# [EXERCISE INSTRUCTIONS]
Reproduce the data below in full and exclude every picture.

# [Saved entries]

-- Opening Marker --

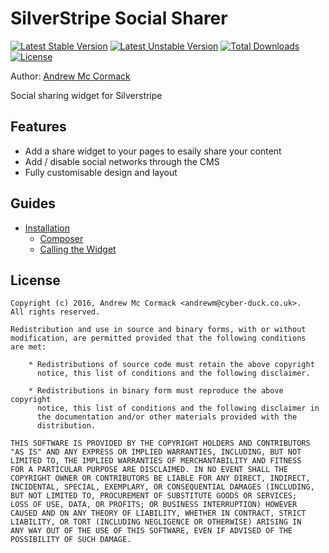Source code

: # SilverStripe Social Sharer

[![Latest Stable Version](https://poser.pugx.org/cyber-duck/silverstripe-social-sharer/v/stable)](https://packagist.org/packages/cyber-duck/silverstripe-social-sharer)
[![Latest Unstable Version](https://poser.pugx.org/cyber-duck/silverstripe-block-page/v/unstable)](https://packagist.org/packages/cyber-duck/silverstripe-block-page)
[![Total Downloads](https://poser.pugx.org/cyber-duck/silverstripe-social-sharer/downloads)](https://packagist.org/packages/cyber-duck/silverstripe-social-sharer)
[![License](https://poser.pugx.org/cyber-duck/silverstripe-social-sharer/license)](https://packagist.org/packages/cyber-duck/silverstripe-social-sharer)

Author: [Andrew Mc Cormack](https://github.com/Andrew-Mc-Cormack)

Social sharing widget for Silverstripe

## Features

  - Add a share widget to your pages to esaily share your content
  - Add / disable social networks through the CMS
  - Fully customisable design and layout

## Guides
  
  - [Installation](/docs/installation)
    - [Composer](/docs/installation#composer)
    - [Calling the Widget](/docs/installation#calling-the-widget)

## License

```
Copyright (c) 2016, Andrew Mc Cormack <andrewm@cyber-duck.co.uk>.
All rights reserved.

Redistribution and use in source and binary forms, with or without
modification, are permitted provided that the following conditions
are met:

    * Redistributions of source code must retain the above copyright
      notice, this list of conditions and the following disclaimer.

    * Redistributions in binary form must reproduce the above copyright
      notice, this list of conditions and the following disclaimer in
      the documentation and/or other materials provided with the
      distribution.

THIS SOFTWARE IS PROVIDED BY THE COPYRIGHT HOLDERS AND CONTRIBUTORS
"AS IS" AND ANY EXPRESS OR IMPLIED WARRANTIES, INCLUDING, BUT NOT
LIMITED TO, THE IMPLIED WARRANTIES OF MERCHANTABILITY AND FITNESS
FOR A PARTICULAR PURPOSE ARE DISCLAIMED. IN NO EVENT SHALL THE
COPYRIGHT OWNER OR CONTRIBUTORS BE LIABLE FOR ANY DIRECT, INDIRECT,
INCIDENTAL, SPECIAL, EXEMPLARY, OR CONSEQUENTIAL DAMAGES (INCLUDING,
BUT NOT LIMITED TO, PROCUREMENT OF SUBSTITUTE GOODS OR SERVICES;
LOSS OF USE, DATA, OR PROFITS; OR BUSINESS INTERRUPTION) HOWEVER
CAUSED AND ON ANY THEORY OF LIABILITY, WHETHER IN CONTRACT, STRICT
LIABILITY, OR TORT (INCLUDING NEGLIGENCE OR OTHERWISE) ARISING IN
ANY WAY OUT OF THE USE OF THIS SOFTWARE, EVEN IF ADVISED OF THE
POSSIBILITY OF SUCH DAMAGE.
```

-- Closing Marker --

# [OUTPUT FOR THIS EXERCISE]
Source code

: # SilverStripe Social Sharer

[![Latest Stable Version](https://poser.pugx.org/cyber-duck/silverstripe-social-sharer/v/stable)](https://packagist.org/packages/cyber-duck/silverstripe-social-sharer)
[![Latest Unstable Version](https://poser.pugx.org/cyber-duck/silverstripe-block-page/v/unstable)](https://packagist.org/packages/cyber-duck/silverstripe-block-page)
[![Total Downloads](https://poser.pugx.org/cyber-duck/silverstripe-social-sharer/downloads)](https://packagist.org/packages/cyber-duck/silverstripe-social-sharer)
[![License](https://poser.pugx.org/cyber-duck/silverstripe-social-sharer/license)](https://packagist.org/packages/cyber-duck/silverstripe-social-sharer)

Author: [Andrew Mc Cormack](https://github.com/Andrew-Mc-Cormack)

Social sharing widget for Silverstripe

## Features

  - Add a share widget to your pages to esaily share your content
  - Add / disable social networks through the CMS
  - Fully customisable design and layout

## Guides
  
  - [Installation](/docs/installation)
    - [Composer](/docs/installation#composer)
    - [Calling the Widget](/docs/installation#calling-the-widget)

## License

```
Copyright (c) 2016, Andrew Mc Cormack <andrewm@cyber-duck.co.uk>.
All rights reserved.

Redistribution and use in source and binary forms, with or without
modification, are permitted provided that the following conditions
are met:

    * Redistributions of source code must retain the above copyright
      notice, this list of conditions and the following disclaimer.

    * Redistributions in binary form must reproduce the above copyright
      notice, this list of conditions and the following disclaimer in
      the documentation and/or other materials provided with the
      distribution.

THIS SOFTWARE IS PROVIDED BY THE COPYRIGHT HOLDERS AND CONTRIBUTORS
"AS IS" AND ANY EXPRESS OR IMPLIED WARRANTIES, INCLUDING, BUT NOT
LIMITED TO, THE IMPLIED WARRANTIES OF MERCHANTABILITY AND FITNESS
FOR A PARTICULAR PURPOSE ARE DISCLAIMED. IN NO EVENT SHALL THE
COPYRIGHT OWNER OR CONTRIBUTORS BE LIABLE FOR ANY DIRECT, INDIRECT,
INCIDENTAL, SPECIAL, EXEMPLARY, OR CONSEQUENTIAL DAMAGES (INCLUDING,
BUT NOT LIMITED TO, PROCUREMENT OF SUBSTITUTE GOODS OR SERVICES;
LOSS OF USE, DATA, OR PROFITS; OR BUSINESS INTERRUPTION) HOWEVER
CAUSED AND ON ANY THEORY OF LIABILITY, WHETHER IN CONTRACT, STRICT
LIABILITY, OR TORT (INCLUDING NEGLIGENCE OR OTHERWISE) ARISING IN
ANY WAY OUT OF THE USE OF THIS SOFTWARE, EVEN IF ADVISED OF THE
POSSIBILITY OF SUCH DAMAGE.
```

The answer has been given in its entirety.